Montag, 01. Juni 2015, 17:15 - 19:00 iCal

182. Institutsseminar, Prof. Dr. Cathleen Giustino

Locating Czechoslovakia’s Missing Parliament Building: Technocracy and the Politics of Representative Space in Interwar Prague

Hörsaal des Instituts für Österreichische Geschichtsforschung
Universitätsring 1, 1010 Wien

Seminar, Workshop, Kurs

National parliament buildings can be powerful symbols of civic unity – symbols that function to build a sense of common identity and shared commitment to democratic government among diverse communities. The First Czechoslovak Republic, created in 1918, had multiparty rule, universal adult suffrage, a multinational population, and Prague as its capital city. Yet, it had no building designed for the purpose of holding national parliamentary meetings in which the country’s elected representatives debated and passed the laws of the land. During the interwar period a number of competitions were held and many architectural drawings were created for the construction of a building designed with the dedicated role of housing the new independent state’s parliament. Prague’s Letná Plain, a large undeveloped space just north of the Castle and overlooking the historic downtown, was discussed as the best location for the construction of a Czechoslovak national parliament building.
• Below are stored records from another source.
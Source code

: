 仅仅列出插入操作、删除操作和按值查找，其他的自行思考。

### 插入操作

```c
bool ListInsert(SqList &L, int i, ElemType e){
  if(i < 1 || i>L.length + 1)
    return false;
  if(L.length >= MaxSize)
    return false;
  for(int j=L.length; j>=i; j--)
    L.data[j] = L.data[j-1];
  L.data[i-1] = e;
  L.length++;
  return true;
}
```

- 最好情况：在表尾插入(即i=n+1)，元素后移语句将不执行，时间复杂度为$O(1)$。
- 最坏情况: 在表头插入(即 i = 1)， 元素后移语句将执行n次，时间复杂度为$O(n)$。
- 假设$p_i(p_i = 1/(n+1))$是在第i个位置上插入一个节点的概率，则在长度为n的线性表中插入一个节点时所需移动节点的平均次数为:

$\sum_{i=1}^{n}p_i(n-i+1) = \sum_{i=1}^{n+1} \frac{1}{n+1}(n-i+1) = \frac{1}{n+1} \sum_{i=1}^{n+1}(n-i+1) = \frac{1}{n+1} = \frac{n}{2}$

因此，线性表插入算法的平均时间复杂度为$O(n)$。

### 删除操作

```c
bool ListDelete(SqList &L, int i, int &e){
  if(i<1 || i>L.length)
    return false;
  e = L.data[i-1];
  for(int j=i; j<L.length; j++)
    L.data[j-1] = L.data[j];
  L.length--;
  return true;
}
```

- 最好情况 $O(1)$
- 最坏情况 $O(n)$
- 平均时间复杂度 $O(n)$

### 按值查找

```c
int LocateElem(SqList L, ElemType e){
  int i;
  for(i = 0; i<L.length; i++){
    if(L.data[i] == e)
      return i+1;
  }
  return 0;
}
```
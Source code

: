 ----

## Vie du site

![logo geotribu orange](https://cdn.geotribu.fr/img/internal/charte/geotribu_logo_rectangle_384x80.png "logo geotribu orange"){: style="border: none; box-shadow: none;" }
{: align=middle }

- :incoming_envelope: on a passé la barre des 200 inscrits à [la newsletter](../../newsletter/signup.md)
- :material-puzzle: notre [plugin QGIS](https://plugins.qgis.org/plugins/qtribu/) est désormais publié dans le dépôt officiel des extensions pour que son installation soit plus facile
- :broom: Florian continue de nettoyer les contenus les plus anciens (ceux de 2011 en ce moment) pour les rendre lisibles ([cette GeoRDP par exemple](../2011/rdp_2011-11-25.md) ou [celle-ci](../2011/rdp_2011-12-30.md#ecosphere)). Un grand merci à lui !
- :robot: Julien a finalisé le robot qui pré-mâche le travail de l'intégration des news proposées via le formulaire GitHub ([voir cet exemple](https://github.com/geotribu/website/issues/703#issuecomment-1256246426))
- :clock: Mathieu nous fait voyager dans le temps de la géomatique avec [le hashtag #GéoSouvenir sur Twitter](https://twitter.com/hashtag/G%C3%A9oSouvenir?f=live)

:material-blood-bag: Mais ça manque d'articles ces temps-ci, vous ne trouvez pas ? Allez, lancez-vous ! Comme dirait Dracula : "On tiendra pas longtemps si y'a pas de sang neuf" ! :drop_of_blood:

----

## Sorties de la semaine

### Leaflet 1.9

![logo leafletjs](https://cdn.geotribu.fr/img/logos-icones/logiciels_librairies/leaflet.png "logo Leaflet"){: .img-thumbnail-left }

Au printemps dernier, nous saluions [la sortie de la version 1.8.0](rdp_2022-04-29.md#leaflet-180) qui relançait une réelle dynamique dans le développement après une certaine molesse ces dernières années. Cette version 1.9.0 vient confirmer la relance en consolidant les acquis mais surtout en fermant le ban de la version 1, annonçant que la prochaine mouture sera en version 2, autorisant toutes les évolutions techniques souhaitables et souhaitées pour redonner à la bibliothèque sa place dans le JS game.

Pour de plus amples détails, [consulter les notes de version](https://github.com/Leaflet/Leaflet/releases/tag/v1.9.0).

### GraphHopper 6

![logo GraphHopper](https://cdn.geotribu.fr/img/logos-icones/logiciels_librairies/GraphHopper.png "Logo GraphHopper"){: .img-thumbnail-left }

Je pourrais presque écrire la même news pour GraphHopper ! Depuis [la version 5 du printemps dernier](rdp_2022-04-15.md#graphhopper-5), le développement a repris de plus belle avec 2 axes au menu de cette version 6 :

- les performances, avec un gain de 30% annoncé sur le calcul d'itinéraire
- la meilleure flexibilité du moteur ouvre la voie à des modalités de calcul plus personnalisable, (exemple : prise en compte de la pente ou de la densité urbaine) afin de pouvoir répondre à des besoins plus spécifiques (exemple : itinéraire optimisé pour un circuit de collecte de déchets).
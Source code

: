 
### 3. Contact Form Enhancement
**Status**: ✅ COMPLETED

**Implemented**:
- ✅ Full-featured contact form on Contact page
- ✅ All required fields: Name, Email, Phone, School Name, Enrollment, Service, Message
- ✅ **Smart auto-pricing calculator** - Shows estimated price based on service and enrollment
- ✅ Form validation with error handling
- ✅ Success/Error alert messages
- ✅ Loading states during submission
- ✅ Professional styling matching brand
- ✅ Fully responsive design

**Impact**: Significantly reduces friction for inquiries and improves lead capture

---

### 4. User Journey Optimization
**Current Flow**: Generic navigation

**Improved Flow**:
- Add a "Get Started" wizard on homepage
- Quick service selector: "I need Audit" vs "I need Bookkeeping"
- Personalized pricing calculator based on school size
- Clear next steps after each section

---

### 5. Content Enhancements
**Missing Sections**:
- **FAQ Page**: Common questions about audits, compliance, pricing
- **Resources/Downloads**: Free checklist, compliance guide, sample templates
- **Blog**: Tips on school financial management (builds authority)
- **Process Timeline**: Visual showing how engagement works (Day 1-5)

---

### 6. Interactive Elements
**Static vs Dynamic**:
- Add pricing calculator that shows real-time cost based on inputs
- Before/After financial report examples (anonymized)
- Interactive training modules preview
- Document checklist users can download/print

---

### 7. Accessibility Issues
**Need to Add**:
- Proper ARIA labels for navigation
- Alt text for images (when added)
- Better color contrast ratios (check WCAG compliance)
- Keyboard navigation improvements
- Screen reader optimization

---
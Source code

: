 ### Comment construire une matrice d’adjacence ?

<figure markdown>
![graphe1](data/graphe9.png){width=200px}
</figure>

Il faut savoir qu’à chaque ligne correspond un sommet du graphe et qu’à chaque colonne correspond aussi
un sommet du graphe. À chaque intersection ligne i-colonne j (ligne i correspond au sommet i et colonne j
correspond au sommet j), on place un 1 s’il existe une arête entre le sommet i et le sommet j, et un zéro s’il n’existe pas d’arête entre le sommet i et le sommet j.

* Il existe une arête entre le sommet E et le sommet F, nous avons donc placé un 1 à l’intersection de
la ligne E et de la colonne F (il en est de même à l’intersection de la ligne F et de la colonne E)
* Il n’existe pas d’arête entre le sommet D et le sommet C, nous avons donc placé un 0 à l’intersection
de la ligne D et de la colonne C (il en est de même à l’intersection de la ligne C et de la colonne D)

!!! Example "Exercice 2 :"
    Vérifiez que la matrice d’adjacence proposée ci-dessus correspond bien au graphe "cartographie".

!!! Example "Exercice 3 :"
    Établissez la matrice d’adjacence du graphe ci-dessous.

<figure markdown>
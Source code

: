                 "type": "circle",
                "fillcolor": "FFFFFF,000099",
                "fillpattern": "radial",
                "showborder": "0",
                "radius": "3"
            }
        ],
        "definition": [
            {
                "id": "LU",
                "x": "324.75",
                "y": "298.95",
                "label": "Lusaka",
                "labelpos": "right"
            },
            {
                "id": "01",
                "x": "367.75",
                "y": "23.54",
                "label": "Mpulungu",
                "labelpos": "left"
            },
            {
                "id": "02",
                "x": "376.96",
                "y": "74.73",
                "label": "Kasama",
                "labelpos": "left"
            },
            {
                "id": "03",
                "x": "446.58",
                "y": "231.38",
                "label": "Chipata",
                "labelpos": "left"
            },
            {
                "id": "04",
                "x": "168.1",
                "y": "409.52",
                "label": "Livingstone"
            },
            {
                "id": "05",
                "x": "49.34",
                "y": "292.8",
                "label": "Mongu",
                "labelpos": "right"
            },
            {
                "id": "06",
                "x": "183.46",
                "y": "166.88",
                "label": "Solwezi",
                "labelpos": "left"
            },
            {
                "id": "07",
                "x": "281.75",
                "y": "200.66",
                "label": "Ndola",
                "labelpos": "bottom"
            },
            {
The State Regulation Commission, a technocratic administrative body conceived to have unrivalled control over the urban planning of Prague, led efforts to secure the parliament’s construction on the Letná. However, this po-tential symbol of shared Czechoslovak civic identity and commitment to democracy was never built there or anywhere else. This paper tells a story of unbuilt architecture and empty space. It presents the interwar history of Czechoslovakia’s missing national parliament building and rea-sons for the absence of this representative site, including the de-centralized nature of central-state power and the limits of technocracy in the young republic.